What does this PR do?

Extends the SSL file watch infrastructure introduced in #18978 to the x-pack background service clients that live outside the pipeline lifecycle:

  • ElasticsearchSource (CPM's pipeline-config fetcher) rebuilds its ES client when CPM TLS files change.
  • LicenseReader in both LicenseManager instances (CPM's and monitoring's) rebuilds the license-check client on TLS rotation.

Tracking IDs

SslFileTracker keeps one set of registered paths per id.

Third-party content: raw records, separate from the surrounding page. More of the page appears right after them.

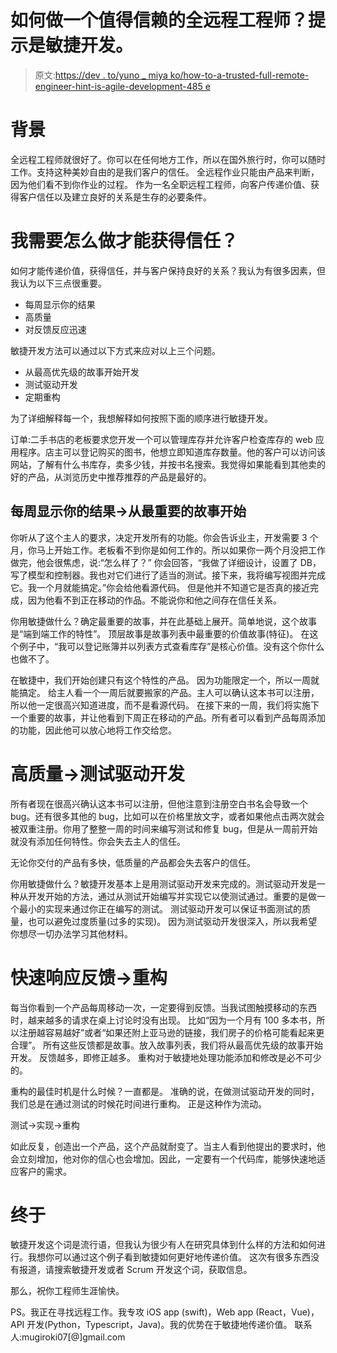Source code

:# 如何做一个值得信赖的全远程工程师？提示是敏捷开发。

> 原文:[https://dev . to/yuno _ miya ko/how-to-a-trusted-full-remote-engineer-hint-is-agile-development-485 e](https://dev.to/yuno_miyako/how-to-be-a-trusted-full-remote-engineer-hint-is-agile-development-485e)

# [](#background)背景

全远程工程师就很好了。你可以在任何地方工作，所以在国外旅行时，你可以随时工作。支持这种美妙自由的是我们客户的信任。
全远程作业只能由产品来判断，因为他们看不到你作业的过程。
作为一名全职远程工程师，向客户传递价值、获得客户信任以及建立良好的关系是生存的必要条件。

# [](#what-do-i-need-to-do-to-gain-trust)我需要怎么做才能获得信任？

如何才能传递价值，获得信任，并与客户保持良好的关系？我认为有很多因素，但我认为以下三点很重要。

*   每周显示你的结果
*   高质量
*   对反馈反应迅速

敏捷开发方法可以通过以下方式来应对以上三个问题。

*   从最高优先级的故事开始开发
*   测试驱动开发
*   定期重构

为了详细解释每一个，我想解释如何按照下面的顺序进行敏捷开发。

订单:二手书店的老板要求您开发一个可以管理库存并允许客户检查库存的 web 应用程序。店主可以登记购买的图书，他想立即知道库存数量。他的客户可以访问该网站，了解有什么书库存，卖多少钱，并按书名搜索。我觉得如果能看到其他卖的好的产品，从浏览历史中推荐推荐的产品是最好的。

## [](#shows-your-result-every-week-%E2%86%92-develop-from-top-priority-stories)每周显示你的结果→从最重要的故事开始

你听从了这个主人的要求，决定开发所有的功能。你会告诉业主，开发需要 3 个月，你马上开始工作。老板看不到你是如何工作的。所以如果你一两个月没把工作做完，他会很焦虑，说:“怎么样了？”
你会回答，“我做了详细设计，设置了 DB，写了模型和控制器。我也对它们进行了适当的测试。接下来，我将编写视图并完成它。我一个月就能搞定。”你会给他看源代码。
但是他并不知道它是否真的接近完成，因为他看不到正在移动的作品。不能说你和他之间存在信任关系。

你用敏捷做什么？确定最重要的故事，并在此基础上展开。简单地说，这个故事是“端到端工作的特性”。
顶层故事是故事列表中最重要的价值故事(特征)。
在这个例子中，“我可以登记账簿并以列表方式查看库存”是核心价值。没有这个你什么也做不了。

在敏捷中，我们开始创建只有这个特性的产品。
因为功能限定一个，所以一周就能搞定。
给主人看一个一周后就要搬家的产品。主人可以确认这本书可以注册，所以他一定很高兴知道进度，而不是看源代码。
在接下来的一周，我们将实施下一个重要的故事，并让他看到下周正在移动的产品。所有者可以看到产品每周添加的功能，因此他可以放心地将工作交给您。

# [](#highquality-%E2%86%92-testdriven-development)高质量→测试驱动开发

所有者现在很高兴确认这本书可以注册，但他注意到注册空白书名会导致一个 bug。还有很多其他的 bug，比如可以在价格里放文字，或者如果他点击两次就会被双重注册。你用了整整一周的时间来编写测试和修复 bug，但是从一周前开始就没有添加任何特性。你会失去主人的信任。

无论你交付的产品有多快，低质量的产品都会失去客户的信任。

你用敏捷做什么？敏捷开发基本上是用测试驱动开发来完成的。测试驱动开发是一种从开发开始的方法，通过从测试开始编写并实现它以使测试通过。重要的是做一个最小的实现来通过你正在编写的测试。
测试驱动开发可以保证书面测试的质量，也可以避免过度质量(过多的实现)。
因为测试驱动开发很深入，所以我希望你想尽一切办法学习其他材料。

# [](#respond-quickly-to-feedback-%E2%86%92-refactoring)快速响应反馈→重构

每当你看到一个产品每周移动一次，一定要得到反馈。当我试图触摸移动的东西时，越来越多的请求在桌上讨论时没有出现。
比如“因为一个月有 100 多本书，所以注册越容易越好”或者“如果还附上亚马逊的链接，我们房子的价格可能看起来更合理”。
所有这些反馈都是故事。放入故事列表，我们将从最高优先级的故事开始开发。
反馈越多，即修正越多。
重构对于敏捷地处理功能添加和修改是必不可少的。

重构的最佳时机是什么时候？一直都是。
准确的说，在做测试驱动开发的同时，我们总是在通过测试的时候花时间进行重构。
正是这种作为流动。

测试->实现->重构

如此反复，创造出一个产品，这个产品就耐变了。当主人看到他提出的要求时，他会立刻增加，他对你的信心也会增加。因此，一定要有一个代码库，能够快速地适应客户的需求。

# [](#finally)终于

敏捷开发这个词是流行语，但我认为很少有人在研究具体到什么样的方法和如何进行。我想你可以通过这个例子看到敏捷如何更好地传递价值。
这次有很多东西没有报道，请搜索敏捷开发或者 Scrum 开发这个词，获取信息。

那么，祝你工程师生涯愉快。

PS。我正在寻找远程工作。我专攻 iOS app (swift)，Web app (React，Vue)，API 开发(Python，Typescript，Java)。我的优势在于敏捷地传递价值。
联系人:mugiroki07[@]gmail.com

X-pack service ids use a leading . to keep them disjoint from user pipeline ids:

Tracking ID Owner Cert paths from Reload mechanism
:".cpm" ElasticsearchSource (CPM config fetcher) xpack.management.elasticsearch.ssl.* Rebuild ES fetch client (this PR)
:".cpm_license" LicenseReader inside CPM's LicenseManager xpack.management.elasticsearch.ssl.* Rebuild license-check client (this PR)
:".monitoring-logstash" The monitoring pipeline itself (elasticsearch output) xpack.monitoring.elasticsearch.ssl.* Pipeline reload via PR2 mechanism
:".monitoring_license" LicenseReader inside monitoring's LicenseManager xpack.monitoring.elasticsearch.ssl.* Rebuild license-check client (this PR)

Implementation notes

  • Moved the creation of Tracker to Runner, not Agent. CPM's ElasticsearchSource is built during :after_bootstrap_checks before Agent.new, so Agent cannot own the tracker. The exact creation site is between bootstrap_checks.each and :after_bootstrap_checks: CPM's BootstrapCheck flips config.reload.automatic = true during each, and CPM's hook builds its source on :after_bootstrap_checks. Anywhere outside that window either misreads the activation gate or constructs the source before the tracker exists.

  • LogStash::Helpers::ElasticsearchClientHolder owns one lazy-built ES client. The factory create(tracker, id) { build_client } returns either:

    • Lazy (no tracker) — memoise the factory result.
    • SslRebuildable (with tracker) — call tracker.consume_stale on every get; when stale, close the old client and rebuild before returning.

    LicenseReader and ElasticsearchSource just call holder.get. Rebuild lifecycle is invisible to callers.

Why is it important/What is the impact to the user?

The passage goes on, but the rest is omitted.